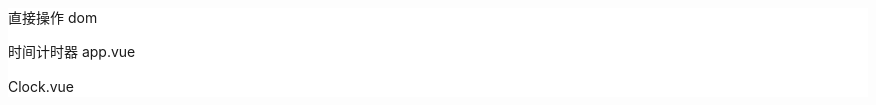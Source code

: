 直接操作 dom

<script>
export default{
  data(){
    return{
      containerWidth:0,
      containerHeight:0
    }
  },
  mounted(){
    this.containerWidth=this.$refs.container.clientWidth;
    this.containerHeight=this.$refs.container.containerHeight;
  }
}
</script>

时间计时器 app.vue
<template>

<div class="container">
  <Clock v-if="showClock" />
  <button @click="showClock=!showClock">切换显示</button>
</div>
</template>
<script>
import Clock from "./Clock";
export default{
  components:{
    Clock,
  },
  data(){
    return {
      showClock:true,
    };
  },
};
</script>

Clock.vue
<template>

<h1>当前时间：{{current}}</h1>
</template>
<script>
export default{
  data(){
    return{
      current:this.getCurrent(),
      timer:null,
    };
  },
  methods:{
    getCurrent(){
      return new Date().toLocaleTimeString();
    },
  },
  created(){        //生成虚拟dom vnode tree前
    console.log("created");
    this.timer=setInterval(()=>{
      console.log("更新了时间");
      this.current=this.getCurrent();
    },1000);
  },
  destroyed(){
    clearInterval(this.timer);  //销毁计时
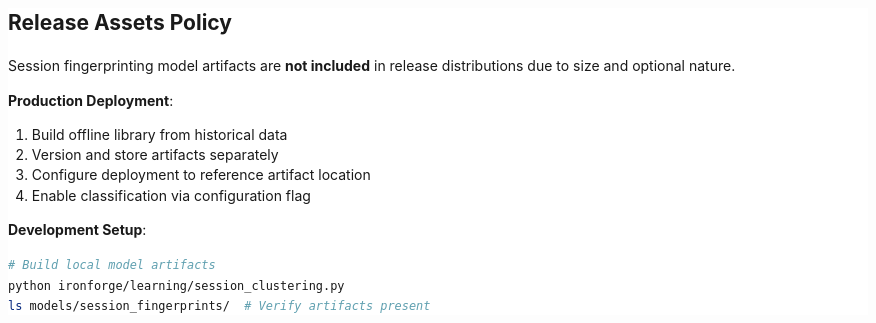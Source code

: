 ## Release Assets Policy

Session fingerprinting model artifacts are **not included** in release distributions due to size and optional nature.

**Production Deployment**:
1. Build offline library from historical data
2. Version and store artifacts separately
3. Configure deployment to reference artifact location
4. Enable classification via configuration flag

**Development Setup**:
```bash
# Build local model artifacts
python ironforge/learning/session_clustering.py
ls models/session_fingerprints/  # Verify artifacts present
```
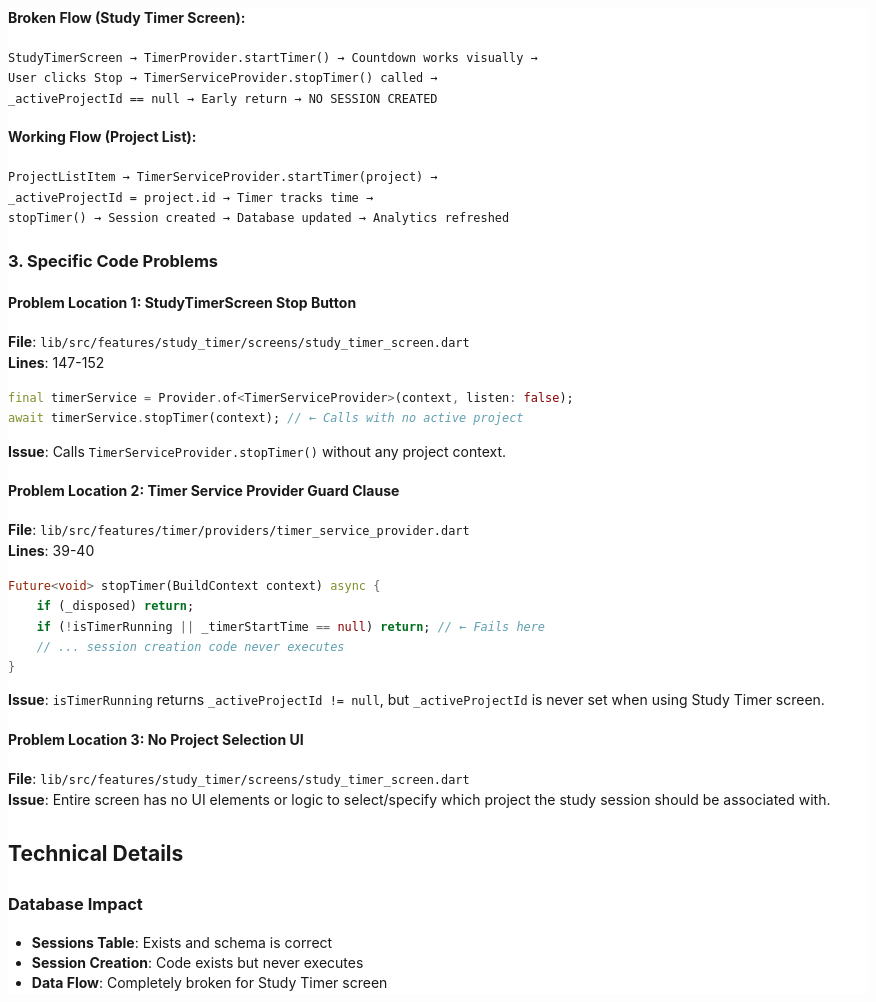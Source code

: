 #### Broken Flow (Study Timer Screen):
```
StudyTimerScreen → TimerProvider.startTimer() → Countdown works visually →
User clicks Stop → TimerServiceProvider.stopTimer() called →
_activeProjectId == null → Early return → NO SESSION CREATED
```

#### Working Flow (Project List):
```
ProjectListItem → TimerServiceProvider.startTimer(project) →
_activeProjectId = project.id → Timer tracks time →
stopTimer() → Session created → Database updated → Analytics refreshed
```

### 3. Specific Code Problems

#### Problem Location 1: StudyTimerScreen Stop Button
**File**: `lib/src/features/study_timer/screens/study_timer_screen.dart`  
**Lines**: 147-152

```dart
final timerService = Provider.of<TimerServiceProvider>(context, listen: false);
await timerService.stopTimer(context); // ← Calls with no active project
```

**Issue**: Calls `TimerServiceProvider.stopTimer()` without any project context.

#### Problem Location 2: Timer Service Provider Guard Clause
**File**: `lib/src/features/timer/providers/timer_service_provider.dart`  
**Lines**: 39-40

```dart
Future<void> stopTimer(BuildContext context) async {
    if (_disposed) return;
    if (!isTimerRunning || _timerStartTime == null) return; // ← Fails here
    // ... session creation code never executes
}
```

**Issue**: `isTimerRunning` returns `_activeProjectId != null`, but `_activeProjectId` is never set when using Study Timer screen.

#### Problem Location 3: No Project Selection UI
**File**: `lib/src/features/study_timer/screens/study_timer_screen.dart`  
**Issue**: Entire screen has no UI elements or logic to select/specify which project the study session should be associated with.

## Technical Details

### Database Impact
- **Sessions Table**: Exists and schema is correct
- **Session Creation**: Code exists but never executes
- **Data Flow**: Completely broken for Study Timer screen
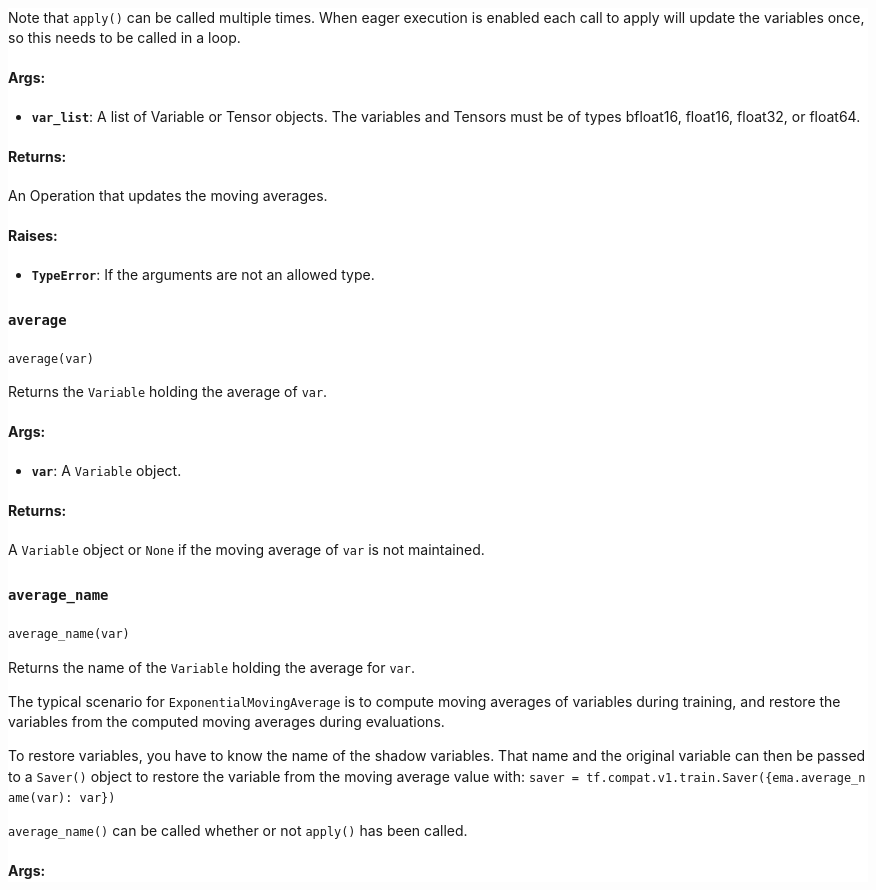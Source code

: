 Note that `apply()` can be called multiple times. When eager execution is
enabled each call to apply will update the variables once, so this needs to
be called in a loop.

#### Args:


* <b>`var_list`</b>: A list of Variable or Tensor objects. The variables and Tensors
  must be of types bfloat16, float16, float32, or float64.


#### Returns:

An Operation that updates the moving averages.



#### Raises:


* <b>`TypeError`</b>: If the arguments are not an allowed type.

<h3 id="average"><code>average</code></h3>

``` python
average(var)
```

Returns the `Variable` holding the average of `var`.


#### Args:


* <b>`var`</b>: A `Variable` object.


#### Returns:

A `Variable` object or `None` if the moving average of `var`
is not maintained.


<h3 id="average_name"><code>average_name</code></h3>

``` python
average_name(var)
```

Returns the name of the `Variable` holding the average for `var`.

The typical scenario for `ExponentialMovingAverage` is to compute moving
averages of variables during training, and restore the variables from the
computed moving averages during evaluations.

To restore variables, you have to know the name of the shadow variables.
That name and the original variable can then be passed to a `Saver()` object
to restore the variable from the moving average value with:
  `saver = tf.compat.v1.train.Saver({ema.average_name(var): var})`

`average_name()` can be called whether or not `apply()` has been called.

#### Args:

※ ※ ※

● **WORK INSTRUCTIONS**
Print only the lines from the one with "That name and" to the end of the records, both included.

● **EXERCISE RESPONSE**
That name and the original variable can then be passed to a `Saver()` object
to restore the variable from the moving average value with:
  `saver = tf.compat.v1.train.Saver({ema.average_name(var): var})`

`average_name()` can be called whether or not `apply()` has been called.

#### Args:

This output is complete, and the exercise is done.